How should economists integrate their personal and professional lives?

Arnold Kling queries what I meant on that point in a recent talk.  I meant the following:

1. There is an entire class of economists — a large class at that — whose choice of problems to work on bears little relation to what they think are important issues in the real world.  I would stress, however, that it is difficult to find such economists (though there are some) at the top tier schools.  This is a bigger problem at lower tier and wanna-be institutions.

2. I commonly meet economists and other social scientists who will tell you about the implications of their latest research, yet if you ask them other questions they will respond in hushed tones of the most severe agnosticism.  For instance they will refuse to answer Robin Hanson's question about identifying large inefficiencies in the contemporary United States.

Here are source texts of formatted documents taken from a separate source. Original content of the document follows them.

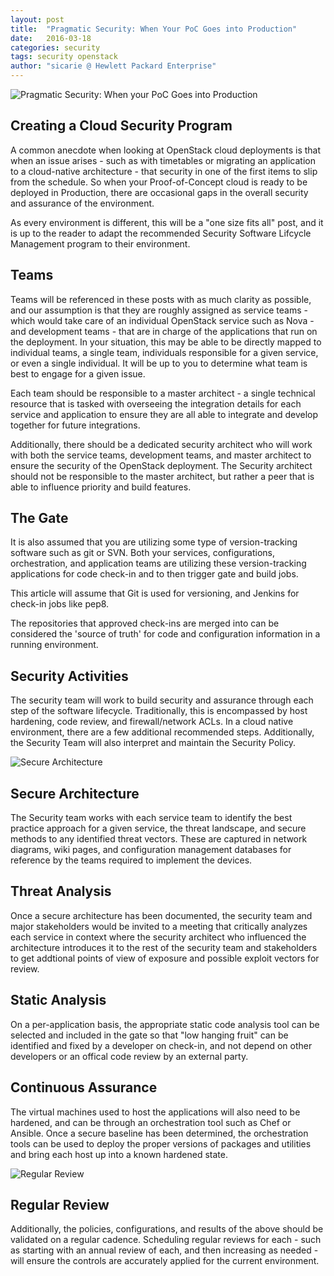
 ```yaml
---
layout: post
title:  "Pragmatic Security: When Your PoC Goes into Production"
date:   2016-03-18
categories: security
tags: security openstack
author: "sicarie @ Hewlett Packard Enterprise"
---
```


![Pragmatic Security: When your PoC Goes into Production](http://s22.postimg.org/mruu1gim9/cloud_computing_button_blue.jpg)

## Creating a Cloud Security Program

A common anecdote when looking at OpenStack cloud deployments is that when
an issue arises - such as with timetables or migrating an application to a
cloud-native architecture - that security in one of the first items to slip
from the schedule. So when your Proof-of-Concept cloud is ready to be
deployed in Production, there are occasional gaps in the overall security
and assurance of the environment.

As every environment is different, this will be a "one size fits all" post,
and it is up to the reader to adapt the recommended Security Software
Lifcycle Management program to their environment.


## Teams

Teams will be referenced in these posts with as much clarity as possible,
and our assumption is that they are roughly assigned as service teams -
which would take care of an individual OpenStack service such as Nova -
and development teams - that are in charge of the applications that run
on the deployment. In your situation, this may be able to be directly mapped
to individual teams, a single team, individuals responsible for a given service,
or even a single individual. It will be up to you to determine what team is
best to engage for a given issue.

Each team should be responsible to a master architect - a single technical
resource that is tasked with overseeing the integration details for each
service and application to ensure they are all able to integrate and develop
together for future integrations.

Additionally, there should be a dedicated security architect who will work with
both the service teams, development teams, and master architect to ensure the
security of the OpenStack deployment. The Security architect should not be
responsible to the master architect, but rather a peer that is able to
influence priority and build features.


## The Gate

It is also assumed that you are utilizing some type of version-tracking software
such as git or SVN. Both your services, configurations, orchestration, and
application teams are utilizing these version-tracking applications for code
check-in and to then trigger gate and build jobs.

This article will assume that Git is used for versioning, and Jenkins for
check-in jobs like pep8.

The repositories that approved check-ins are merged into can be considered
the 'source of truth' for code and configuration information in a running
environment.


## Security Activities

The security team will work to build security and assurance through each step
of the software lifecycle. Traditionally, this is encompassed by host hardening,
code review, and firewall/network ACLs. In a cloud native environment, there are
a few additional recommended steps. Additionally, the Security Team will also
interpret and maintain the Security Policy.


![Secure Architecture](http://s27.postimg.org/3xtqknmdv/th_1.jpg)
## Secure Architecture

The Security team works with each service team to identify the best practice
approach for a given service, the threat landscape, and secure methods to any
identified threat vectors. These are captured in network diagrams, wiki pages,
and configuration management databases for reference by the teams required to
implement the devices.


## Threat Analysis

Once a secure architecture has been documented, the security team and major
stakeholders would be invited to a meeting that critically analyzes each service
in context where the security architect who influenced the architecture
introduces it to the rest of the security team and stakeholders to get addtional
points of view of exposure and possible exploit vectors for review.


## Static Analysis

On a per-application basis, the appropriate static code analysis tool can be
selected and included in the gate so that "low hanging fruit" can be identified
and fixed by a developer on check-in, and not depend on other developers or an
offical code review by an external party.


## Continuous Assurance

The virtual machines used to host the applications will also need to be hardened,
and can be through an orchestration tool such as Chef or Ansible. Once a secure
baseline has been determined, the orchestration tools can be used to deploy the
proper versions of packages and utilities and bring each host up into a known
hardened state.


![Regular Review](http://s12.postimg.org/t6vf6afft/image.jpg)
## Regular Review

Additionally, the policies, configurations, and results of the above should be
validated on a regular cadence. Scheduling regular reviews for each - such as
starting with an annual review of each, and then increasing as needed - will
ensure the controls are accurately applied for the current environment.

Now, if such agnosticism truly represents their actual views as human beings, that is a perfectly defensible stance.  Yet I find that many (most?) of these same people will hold very definite political views and act on them in their private lives.  They will support candidates, donate money, condemn colleagues who don't hold similar views, and so on.  In other words, they are not really agnostic on all those other issues, they just don't want their personal views subject to full analytic scrutiny.  They bifurcate the personal and the political.

This is one of my pet peeves.  It is defensible to be truly agnostic.  It is also defensible to believe that general principles of economic theory and empirics and ethics allow us to have "all things considered" policy views on matters we have not studied closely.  It is not defensible to hold such views but, under the cloak of a not-really-meant agnosticism, refuse to put them on the social science table, so to speak.

(I find that bloggers hardly ever suffer from this problem.  In many ways the core of blogging is a willingness to apply what you know to every problem you encounter, and see how good a job you can do of it in a more or less integrated fashion.)

3. Most intelligent people, in their ordinary lives, believe that other people, especially less intelligent ones, make stupid mistakes all the time, including in their decisive choices (not just in their voting).  Yet some of these intelligent people call themselves rational expectations theorists.  I don't get it.